(Dataset entries)
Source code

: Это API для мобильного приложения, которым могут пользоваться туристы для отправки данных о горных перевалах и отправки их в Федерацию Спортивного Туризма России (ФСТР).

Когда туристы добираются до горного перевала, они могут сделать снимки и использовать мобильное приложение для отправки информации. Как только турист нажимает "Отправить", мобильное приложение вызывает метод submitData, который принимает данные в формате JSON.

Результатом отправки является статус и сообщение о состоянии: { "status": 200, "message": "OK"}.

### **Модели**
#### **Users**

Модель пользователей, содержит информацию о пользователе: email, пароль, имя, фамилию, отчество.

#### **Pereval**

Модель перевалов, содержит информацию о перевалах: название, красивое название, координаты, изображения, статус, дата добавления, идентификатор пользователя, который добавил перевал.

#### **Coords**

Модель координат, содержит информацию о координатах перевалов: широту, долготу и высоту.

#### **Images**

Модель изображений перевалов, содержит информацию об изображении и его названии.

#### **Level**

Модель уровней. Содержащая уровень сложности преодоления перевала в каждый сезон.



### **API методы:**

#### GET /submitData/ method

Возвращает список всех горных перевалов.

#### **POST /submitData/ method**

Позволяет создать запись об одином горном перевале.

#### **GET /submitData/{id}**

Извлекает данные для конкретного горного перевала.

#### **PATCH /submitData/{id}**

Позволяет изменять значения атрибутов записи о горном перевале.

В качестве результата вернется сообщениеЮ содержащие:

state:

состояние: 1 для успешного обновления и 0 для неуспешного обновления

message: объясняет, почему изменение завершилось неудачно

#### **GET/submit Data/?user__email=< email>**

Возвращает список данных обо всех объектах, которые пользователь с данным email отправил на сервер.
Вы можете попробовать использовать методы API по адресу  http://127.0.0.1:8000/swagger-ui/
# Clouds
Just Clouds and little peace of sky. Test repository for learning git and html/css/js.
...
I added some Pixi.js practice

*WHAT IS BEING ASKED:*
Look through the records for the word "который". Every line that has it should be copied.

*WRITTEN REPLY:*
Когда туристы добираются до горного перевала, они могут сделать снимки и использовать мобильное приложение для отправки информации. Как только турист нажимает "Отправить", мобильное приложение вызывает метод submitData, который принимает данные в формате JSON.
Модель перевалов, содержит информацию о перевалах: название, красивое название, координаты, изображения, статус, дата добавления, идентификатор пользователя, который добавил перевал.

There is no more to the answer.